• [Aim of the exercise]: Copy each line of the following data that contains "images".

• [Record extracts]:
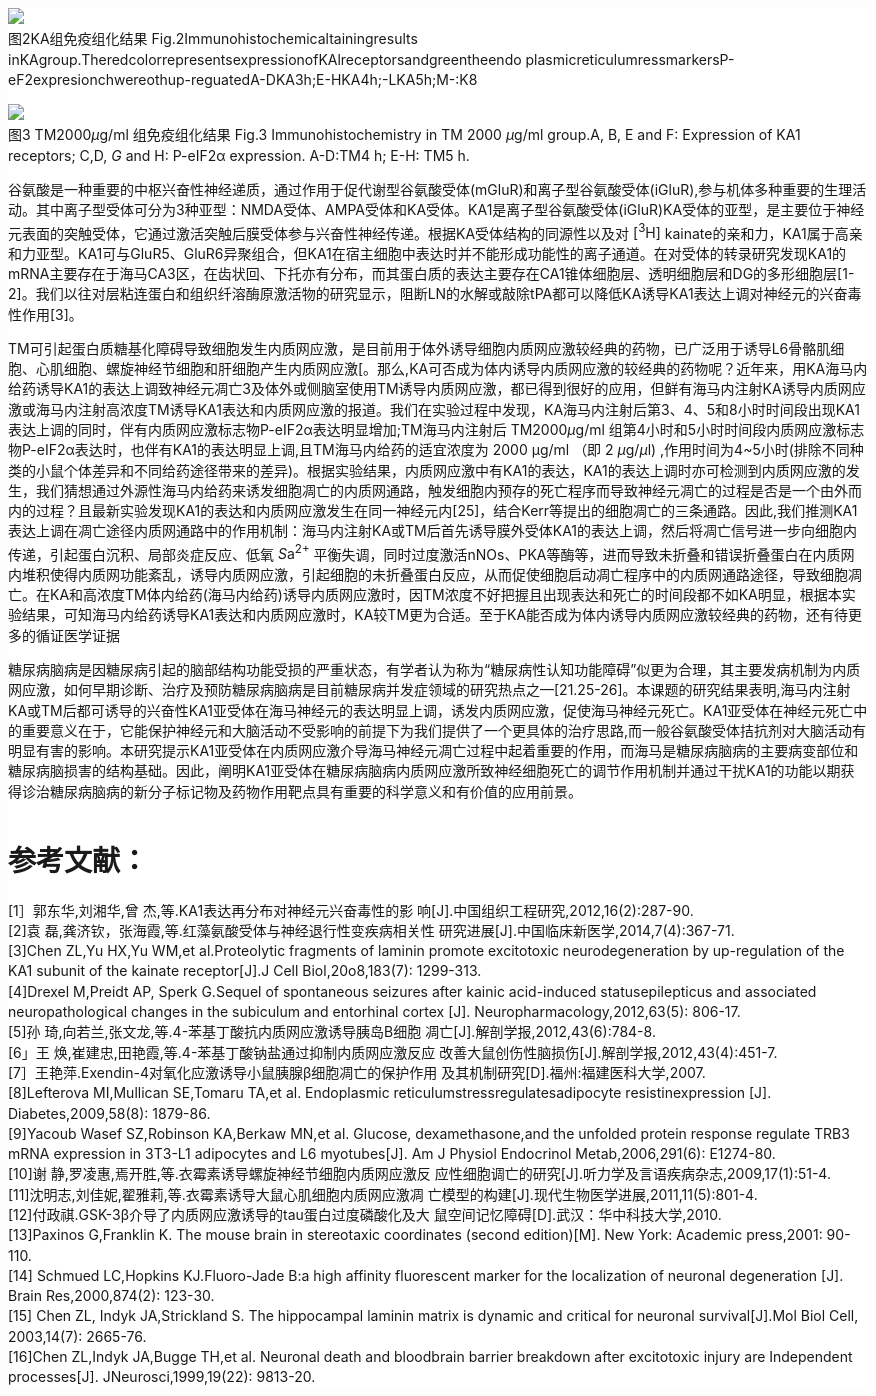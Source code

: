 ![](images/926c02a73e648de39d668c938e429ca8de9bafed56fd482f92d2908e0f718178.jpg)  
图2KA组免疫组化结果 Fig.2Immunohistochemicaltainingresults inKAgroup.TheredcolorrepresentsexpressionofKAlreceptorsandgreentheendo plasmicreticulumressmarkersP-eF2expresionchwereothup-reguatedA-DKA3h;E-HKA4h;-LKA5h;M-:K8

![](images/eb27d357b4c4dafa3efe6dcafd514a3d147cc4076ab3c8388aec53086a2d201f.jpg)  
图3 $\mathrm { T M } 2 0 0 0 \mu \mathrm { g / m l }$ 组免疫组化结果 Fig.3 Immunohistochemistry in TM $2 0 0 0 ~ \mu \mathrm { g / m l }$ group.A, B, E and F: Expression of KA1 receptors; C,D, $G$ and H: P-eIF2α expression. A-D:TM4 h; E-H: TM5 h.

谷氨酸是一种重要的中枢兴奋性神经递质，通过作用于促代谢型谷氨酸受体(mGluR)和离子型谷氨酸受体(iGluR),参与机体多种重要的生理活动。其中离子型受体可分为3种亚型：NMDA受体、AMPA受体和KA受体。KA1是离子型谷氨酸受体(iGluR)KA受体的亚型，是主要位于神经元表面的突触受体，它通过激活突触后膜受体参与兴奋性神经传递。根据KA受体结构的同源性以及对 $\mathrm { [ ^ { 3 } H ] }$ kainate的亲和力，KA1属于高亲和力亚型。KA1可与GluR5、GluR6异聚组合，但KA1在宿主细胞中表达时并不能形成功能性的离子通道。在对受体的转录研究发现KA1的mRNA主要存在于海马CA3区，在齿状回、下托亦有分布，而其蛋白质的表达主要存在CA1锥体细胞层、透明细胞层和DG的多形细胞层[1-2]。我们以往对层粘连蛋白和组织纤溶酶原激活物的研究显示，阻断LN的水解或敲除tPA都可以降低KA诱导KA1表达上调对神经元的兴奋毒性作用[3]。

TM可引起蛋白质糖基化障碍导致细胞发生内质网应激，是目前用于体外诱导细胞内质网应激较经典的药物，已广泛用于诱导L6骨骼肌细胞、心肌细胞、螺旋神经节细胞和肝细胞产生内质网应激[。那么,KA可否成为体内诱导内质网应激的较经典的药物呢？近年来，用KA海马内给药诱导KA1的表达上调致神经元凋亡3及体外或侧脑室使用TM诱导内质网应激，都已得到很好的应用，但鲜有海马内注射KA诱导内质网应激或海马内注射高浓度TM诱导KA1表达和内质网应激的报道。我们在实验过程中发现，KA海马内注射后第3、4、5和8小时时间段出现KA1表达上调的同时，伴有内质网应激标志物P-eIF2α表达明显增加;TM海马内注射后 $\mathrm { T M } 2 0 0 0 \mu \mathrm { g / m l }$ 组第4小时和5小时时间段内质网应激标志物P-eIF2α表达时，也伴有KA1的表达明显上调,且TM海马内给药的适宜浓度为 $2 0 0 0 ~ \mathrm { \mu g / m l }$ （即 $2 ~ \mu \mathrm { g } / \mu \mathrm { l } )$ ,作用时间为4\~5小时(排除不同种类的小鼠个体差异和不同给药途径带来的差异)。根据实验结果，内质网应激中有KA1的表达，KA1的表达上调时亦可检测到内质网应激的发生，我们猜想通过外源性海马内给药来诱发细胞凋亡的内质网通路，触发细胞内预存的死亡程序而导致神经元凋亡的过程是否是一个由外而内的过程？且最新实验发现KA1的表达和内质网应激发生在同一神经元内[25]，结合Kerr等提出的细胞凋亡的三条通路。因此,我们推测KA1表达上调在凋亡途径内质网通路中的作用机制：海马内注射KA或TM后首先诱导膜外受体KA1的表达上调，然后将凋亡信号进一步向细胞内传递，引起蛋白沉积、局部炎症反应、低氧 $S \mathrm { a } ^ { 2 + }$ 平衡失调，同时过度激活nNOs、PKA等酶等，进而导致未折叠和错误折叠蛋白在内质网内堆积使得内质网功能紊乱，诱导内质网应激，引起细胞的未折叠蛋白反应，从而促使细胞启动凋亡程序中的内质网通路途径，导致细胞凋亡。在KA和高浓度TM体内给药(海马内给药)诱导内质网应激时，因TM浓度不好把握且出现表达和死亡的时间段都不如KA明显，根据本实验结果，可知海马内给药诱导KA1表达和内质网应激时，KA较TM更为合适。至于KA能否成为体内诱导内质网应激较经典的药物，还有待更多的循证医学证据

糖尿病脑病是因糖尿病引起的脑部结构功能受损的严重状态，有学者认为称为“糖尿病性认知功能障碍”似更为合理，其主要发病机制为内质网应激，如何早期诊断、治疗及预防糖尿病脑病是目前糖尿病并发症领域的研究热点之—[21.25-26]。本课题的研究结果表明,海马内注射KA或TM后都可诱导的兴奋性KA1亚受体在海马神经元的表达明显上调，诱发内质网应激，促使海马神经元死亡。KA1亚受体在神经元死亡中的重要意义在于，它能保护神经元和大脑活动不受影响的前提下为我们提供了一个更具体的治疗思路,而一般谷氨酸受体拮抗剂对大脑活动有明显有害的影响。本研究提示KA1亚受体在内质网应激介导海马神经元凋亡过程中起着重要的作用，而海马是糖尿病脑病的主要病变部位和糖尿病脑损害的结构基础。因此，阐明KA1亚受体在糖尿病脑病内质网应激所致神经细胞死亡的调节作用机制并通过干扰KA1的功能以期获得诊治糖尿病脑病的新分子标记物及药物作用靶点具有重要的科学意义和有价值的应用前景。

# 参考文献：

[1］郭东华,刘湘华,曾 杰,等.KA1表达再分布对神经元兴奋毒性的影 响[J].中国组织工程研究,2012,16(2):287-90.   
[2]袁 磊,龚济钦，张海霞,等.红藻氨酸受体与神经退行性变疾病相关性 研究进展[J].中国临床新医学,2014,7(4):367-71.   
[3]Chen ZL,Yu HX,Yu WM,et al.Proteolytic fragments of laminin promote excitotoxic neurodegeneration by up-regulation of the KA1 subunit of the kainate receptor[J].J Cell Biol,20o8,183(7): 1299-313.   
[4]Drexel M,Preidt AP, Sperk G.Sequel of spontaneous seizures after kainic acid-induced statusepilepticus and associated neuropathological changes in the subiculum and entorhinal cortex [J]. Neuropharmacology,2012,63(5): 806-17.   
[5]孙 琦,向若兰,张文龙,等.4-苯基丁酸抗内质网应激诱导胰岛B细胞 凋亡[J].解剖学报,2012,43(6):784-8.   
[6」王 焕,崔建忠,田艳霞,等.4-苯基丁酸钠盐通过抑制内质网应激反应 改善大鼠创伤性脑损伤[J].解剖学报,2012,43(4):451-7.   
[7］王艳萍.Exendin-4对氧化应激诱导小鼠胰腺β细胞凋亡的保护作用 及其机制研究[D].福州:福建医科大学,2007.   
[8]Lefterova MI,Mullican SE,Tomaru TA,et al. Endoplasmic reticulumstressregulatesadipocyte resistinexpression [J]. Diabetes,2009,58(8): 1879-86.   
[9]Yacoub Wasef SZ,Robinson KA,Berkaw MN,et al. Glucose, dexamethasone,and the unfolded protein response regulate TRB3 mRNA expression in 3T3-L1 adipocytes and L6 myotubes[J]. Am J Physiol Endocrinol Metab,2006,291(6): E1274-80.   
[10]谢 静,罗凌惠,焉开胜,等.衣霉素诱导螺旋神经节细胞内质网应激反 应性细胞调亡的研究[J].听力学及言语疾病杂志,2009,17(1):51-4.   
[11]沈明志,刘佳妮,翟雅莉,等.衣霉素诱导大鼠心肌细胞内质网应激凋 亡模型的构建[J].现代生物医学进展,2011,11(5):801-4.   
[12]付政祺.GSK-3β介导了内质网应激诱导的tau蛋白过度磷酸化及大 鼠空间记忆障碍[D].武汉：华中科技大学,2010.   
[13]Paxinos G,Franklin K. The mouse brain in stereotaxic coordinates (second edition)[M]. New York: Academic press,2001: 90-110.   
[14] Schmued LC,Hopkins KJ.Fluoro-Jade B:a high affinity fluorescent marker for the localization of neuronal degeneration [J]. Brain Res,2000,874(2): 123-30.   
[15] Chen ZL, Indyk JA,Strickland S. The hippocampal laminin matrix is dynamic and critical for neuronal survival[J].Mol Biol Cell, 2003,14(7): 2665-76.   
[16]Chen ZL,Indyk JA,Bugge TH,et al. Neuronal death and bloodbrain barrier breakdown after excitotoxic injury are Independent processes[J]. JNeurosci,1999,19(22): 9813-20.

• [Written answer]:
: ![](images/926c02a73e648de39d668c938e429ca8de9bafed56fd482f92d2908e0f718178.jpg)  
![](images/eb27d357b4c4dafa3efe6dcafd514a3d147cc4076ab3c8388aec53086a2d201f.jpg)  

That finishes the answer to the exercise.